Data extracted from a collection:
========================

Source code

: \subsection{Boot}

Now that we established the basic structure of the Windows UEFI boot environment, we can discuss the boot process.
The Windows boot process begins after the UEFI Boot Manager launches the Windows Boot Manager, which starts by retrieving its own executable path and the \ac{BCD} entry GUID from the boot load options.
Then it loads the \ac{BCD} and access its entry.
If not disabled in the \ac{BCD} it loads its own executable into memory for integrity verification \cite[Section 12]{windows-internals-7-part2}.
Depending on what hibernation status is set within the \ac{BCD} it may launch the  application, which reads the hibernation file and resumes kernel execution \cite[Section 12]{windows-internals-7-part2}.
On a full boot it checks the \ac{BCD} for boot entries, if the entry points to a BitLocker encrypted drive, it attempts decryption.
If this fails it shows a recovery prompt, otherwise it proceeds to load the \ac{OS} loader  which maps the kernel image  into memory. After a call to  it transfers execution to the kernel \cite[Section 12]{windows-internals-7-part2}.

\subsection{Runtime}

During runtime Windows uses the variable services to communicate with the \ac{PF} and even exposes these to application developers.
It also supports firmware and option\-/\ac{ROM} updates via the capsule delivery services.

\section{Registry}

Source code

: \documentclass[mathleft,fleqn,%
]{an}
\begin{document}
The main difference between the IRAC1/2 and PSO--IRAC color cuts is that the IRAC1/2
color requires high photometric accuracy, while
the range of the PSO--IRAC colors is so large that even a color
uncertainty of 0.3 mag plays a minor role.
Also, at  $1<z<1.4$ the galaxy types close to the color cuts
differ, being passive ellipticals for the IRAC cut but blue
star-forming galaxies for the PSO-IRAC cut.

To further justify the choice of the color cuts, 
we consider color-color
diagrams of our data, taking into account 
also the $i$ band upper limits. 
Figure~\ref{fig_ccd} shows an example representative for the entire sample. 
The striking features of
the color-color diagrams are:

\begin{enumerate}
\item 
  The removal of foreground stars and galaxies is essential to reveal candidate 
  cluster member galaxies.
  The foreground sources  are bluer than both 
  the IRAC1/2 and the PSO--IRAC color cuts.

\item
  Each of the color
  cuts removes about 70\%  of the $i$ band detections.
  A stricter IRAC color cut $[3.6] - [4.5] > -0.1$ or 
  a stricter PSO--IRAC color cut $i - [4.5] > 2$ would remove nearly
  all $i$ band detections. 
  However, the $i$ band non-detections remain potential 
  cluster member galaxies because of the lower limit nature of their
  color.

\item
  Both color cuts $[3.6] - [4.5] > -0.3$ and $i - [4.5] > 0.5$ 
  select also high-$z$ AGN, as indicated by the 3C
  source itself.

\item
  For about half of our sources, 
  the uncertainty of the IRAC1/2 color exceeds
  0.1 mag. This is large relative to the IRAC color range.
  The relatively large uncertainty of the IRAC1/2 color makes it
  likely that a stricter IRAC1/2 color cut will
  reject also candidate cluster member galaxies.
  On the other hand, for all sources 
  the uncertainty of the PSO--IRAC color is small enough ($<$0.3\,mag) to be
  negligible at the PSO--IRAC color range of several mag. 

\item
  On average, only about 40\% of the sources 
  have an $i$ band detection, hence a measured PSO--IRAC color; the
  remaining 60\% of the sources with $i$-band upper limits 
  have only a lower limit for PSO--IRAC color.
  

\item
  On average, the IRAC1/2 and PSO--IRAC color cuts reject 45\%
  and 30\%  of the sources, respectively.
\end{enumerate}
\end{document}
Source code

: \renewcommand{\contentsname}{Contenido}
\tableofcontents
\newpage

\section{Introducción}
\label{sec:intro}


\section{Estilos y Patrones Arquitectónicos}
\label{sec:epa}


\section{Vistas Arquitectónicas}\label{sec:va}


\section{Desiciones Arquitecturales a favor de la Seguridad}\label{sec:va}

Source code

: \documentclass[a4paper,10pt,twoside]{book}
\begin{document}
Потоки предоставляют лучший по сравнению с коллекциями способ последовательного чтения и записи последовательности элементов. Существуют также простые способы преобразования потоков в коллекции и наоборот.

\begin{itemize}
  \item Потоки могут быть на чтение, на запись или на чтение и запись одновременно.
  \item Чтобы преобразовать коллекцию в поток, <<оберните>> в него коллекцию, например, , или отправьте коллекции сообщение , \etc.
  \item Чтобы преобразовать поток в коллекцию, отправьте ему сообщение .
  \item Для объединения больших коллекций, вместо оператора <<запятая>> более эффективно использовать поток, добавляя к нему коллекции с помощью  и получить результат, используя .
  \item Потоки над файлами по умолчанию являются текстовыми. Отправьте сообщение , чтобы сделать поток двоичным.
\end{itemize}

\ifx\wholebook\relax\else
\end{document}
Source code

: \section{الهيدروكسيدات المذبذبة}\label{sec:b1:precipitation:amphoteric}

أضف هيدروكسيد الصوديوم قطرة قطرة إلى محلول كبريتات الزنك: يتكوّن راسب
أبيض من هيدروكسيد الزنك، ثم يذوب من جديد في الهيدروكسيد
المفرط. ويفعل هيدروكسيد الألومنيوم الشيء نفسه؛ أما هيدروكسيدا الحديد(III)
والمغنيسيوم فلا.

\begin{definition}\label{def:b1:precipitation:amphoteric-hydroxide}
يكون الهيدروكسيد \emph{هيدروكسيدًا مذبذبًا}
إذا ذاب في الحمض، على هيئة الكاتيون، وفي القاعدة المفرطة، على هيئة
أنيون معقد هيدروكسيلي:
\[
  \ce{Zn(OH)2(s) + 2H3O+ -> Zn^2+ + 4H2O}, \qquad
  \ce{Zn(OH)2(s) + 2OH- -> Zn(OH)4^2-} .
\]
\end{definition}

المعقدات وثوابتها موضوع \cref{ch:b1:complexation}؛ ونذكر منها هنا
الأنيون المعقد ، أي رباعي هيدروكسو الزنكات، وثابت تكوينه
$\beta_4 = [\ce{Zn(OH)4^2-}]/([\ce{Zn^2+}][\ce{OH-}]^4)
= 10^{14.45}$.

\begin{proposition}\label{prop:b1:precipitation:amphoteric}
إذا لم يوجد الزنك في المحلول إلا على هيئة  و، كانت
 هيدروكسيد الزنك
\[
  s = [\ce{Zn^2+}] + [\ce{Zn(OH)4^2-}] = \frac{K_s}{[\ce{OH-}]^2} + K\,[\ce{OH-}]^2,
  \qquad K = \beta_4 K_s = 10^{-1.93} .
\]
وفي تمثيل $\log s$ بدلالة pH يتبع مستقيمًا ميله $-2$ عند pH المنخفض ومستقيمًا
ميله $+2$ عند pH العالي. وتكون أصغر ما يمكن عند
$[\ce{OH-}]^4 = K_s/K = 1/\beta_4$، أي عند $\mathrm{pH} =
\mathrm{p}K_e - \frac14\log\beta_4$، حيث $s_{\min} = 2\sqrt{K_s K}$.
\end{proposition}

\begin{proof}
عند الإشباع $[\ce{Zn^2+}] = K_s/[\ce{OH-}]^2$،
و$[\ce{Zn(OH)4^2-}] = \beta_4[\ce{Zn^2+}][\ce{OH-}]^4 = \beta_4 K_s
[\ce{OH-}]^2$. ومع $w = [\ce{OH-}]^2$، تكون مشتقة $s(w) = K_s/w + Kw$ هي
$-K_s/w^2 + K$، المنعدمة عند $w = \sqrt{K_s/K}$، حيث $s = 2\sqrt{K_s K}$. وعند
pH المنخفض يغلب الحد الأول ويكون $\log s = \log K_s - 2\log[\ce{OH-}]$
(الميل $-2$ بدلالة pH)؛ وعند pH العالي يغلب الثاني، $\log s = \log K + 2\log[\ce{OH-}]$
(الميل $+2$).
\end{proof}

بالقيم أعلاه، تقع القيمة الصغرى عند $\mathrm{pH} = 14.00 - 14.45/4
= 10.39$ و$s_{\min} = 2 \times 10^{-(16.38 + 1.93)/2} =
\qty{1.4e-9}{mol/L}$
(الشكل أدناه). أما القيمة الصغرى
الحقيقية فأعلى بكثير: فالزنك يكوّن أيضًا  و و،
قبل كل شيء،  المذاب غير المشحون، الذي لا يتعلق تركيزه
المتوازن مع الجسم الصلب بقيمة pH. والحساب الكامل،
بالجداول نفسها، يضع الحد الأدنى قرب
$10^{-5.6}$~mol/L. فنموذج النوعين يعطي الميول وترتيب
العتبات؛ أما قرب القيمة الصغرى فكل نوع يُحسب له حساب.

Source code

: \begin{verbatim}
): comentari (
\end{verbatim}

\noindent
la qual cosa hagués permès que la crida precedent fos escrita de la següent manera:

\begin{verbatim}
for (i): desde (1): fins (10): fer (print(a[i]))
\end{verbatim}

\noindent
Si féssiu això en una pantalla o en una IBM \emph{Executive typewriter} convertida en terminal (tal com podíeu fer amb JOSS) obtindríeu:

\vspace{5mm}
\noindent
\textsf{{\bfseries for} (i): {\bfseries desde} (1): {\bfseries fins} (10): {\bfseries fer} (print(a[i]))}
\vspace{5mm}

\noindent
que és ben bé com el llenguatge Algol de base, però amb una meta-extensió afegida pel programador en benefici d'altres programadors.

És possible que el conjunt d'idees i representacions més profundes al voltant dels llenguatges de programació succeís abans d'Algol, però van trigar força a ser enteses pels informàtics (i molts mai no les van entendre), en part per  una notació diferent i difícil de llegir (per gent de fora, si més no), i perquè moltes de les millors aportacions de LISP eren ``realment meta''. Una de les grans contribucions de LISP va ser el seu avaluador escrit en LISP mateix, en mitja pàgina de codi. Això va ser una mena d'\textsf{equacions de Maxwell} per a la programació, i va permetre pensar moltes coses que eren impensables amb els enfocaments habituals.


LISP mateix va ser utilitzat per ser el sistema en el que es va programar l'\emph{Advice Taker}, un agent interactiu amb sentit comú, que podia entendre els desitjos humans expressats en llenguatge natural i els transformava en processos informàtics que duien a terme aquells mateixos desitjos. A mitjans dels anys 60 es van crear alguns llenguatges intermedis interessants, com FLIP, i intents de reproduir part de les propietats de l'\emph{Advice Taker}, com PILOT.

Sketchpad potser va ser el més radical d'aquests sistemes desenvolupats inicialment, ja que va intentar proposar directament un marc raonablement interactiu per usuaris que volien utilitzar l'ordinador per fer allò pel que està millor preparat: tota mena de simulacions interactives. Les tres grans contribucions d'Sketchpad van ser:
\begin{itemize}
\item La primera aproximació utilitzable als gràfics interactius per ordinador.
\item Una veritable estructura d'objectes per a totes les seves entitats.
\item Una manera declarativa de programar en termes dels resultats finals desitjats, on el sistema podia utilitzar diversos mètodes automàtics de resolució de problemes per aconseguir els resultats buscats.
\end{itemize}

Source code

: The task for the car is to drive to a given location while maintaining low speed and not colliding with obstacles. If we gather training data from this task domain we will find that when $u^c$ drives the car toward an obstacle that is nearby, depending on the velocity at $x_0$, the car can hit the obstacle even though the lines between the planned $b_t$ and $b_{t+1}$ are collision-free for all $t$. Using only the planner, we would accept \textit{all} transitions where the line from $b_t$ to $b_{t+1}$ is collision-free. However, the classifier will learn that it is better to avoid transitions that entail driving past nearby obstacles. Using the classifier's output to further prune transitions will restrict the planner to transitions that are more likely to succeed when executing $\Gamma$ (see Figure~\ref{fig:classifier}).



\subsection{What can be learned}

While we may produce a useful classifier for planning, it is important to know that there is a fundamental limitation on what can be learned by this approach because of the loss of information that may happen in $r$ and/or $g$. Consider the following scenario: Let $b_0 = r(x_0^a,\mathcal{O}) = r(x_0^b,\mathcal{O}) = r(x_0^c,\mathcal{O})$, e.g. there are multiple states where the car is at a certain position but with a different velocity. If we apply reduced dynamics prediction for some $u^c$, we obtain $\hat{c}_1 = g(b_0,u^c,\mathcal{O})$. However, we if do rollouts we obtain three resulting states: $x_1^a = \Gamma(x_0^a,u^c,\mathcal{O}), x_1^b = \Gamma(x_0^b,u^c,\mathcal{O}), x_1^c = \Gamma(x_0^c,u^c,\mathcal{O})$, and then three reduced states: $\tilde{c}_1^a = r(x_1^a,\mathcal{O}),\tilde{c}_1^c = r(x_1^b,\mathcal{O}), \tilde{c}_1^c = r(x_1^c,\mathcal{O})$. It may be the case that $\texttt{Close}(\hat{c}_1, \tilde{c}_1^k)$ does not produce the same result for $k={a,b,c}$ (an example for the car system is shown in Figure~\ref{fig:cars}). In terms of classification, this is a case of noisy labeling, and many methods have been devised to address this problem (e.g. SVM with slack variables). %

========================

WHAT NEEDS TO BE DONE:
With the string "manera" as the key, filter the data above and show the lines that match.

REPLY TO THE TASK:
la qual cosa hagués permès que la crida precedent fos escrita de la següent manera:
\item Una manera declarativa de programar en termes dels resultats finals desitjats, on el sistema podia utilitzar diversos mètodes automàtics de resolució de problemes per aconseguir els resultats buscats.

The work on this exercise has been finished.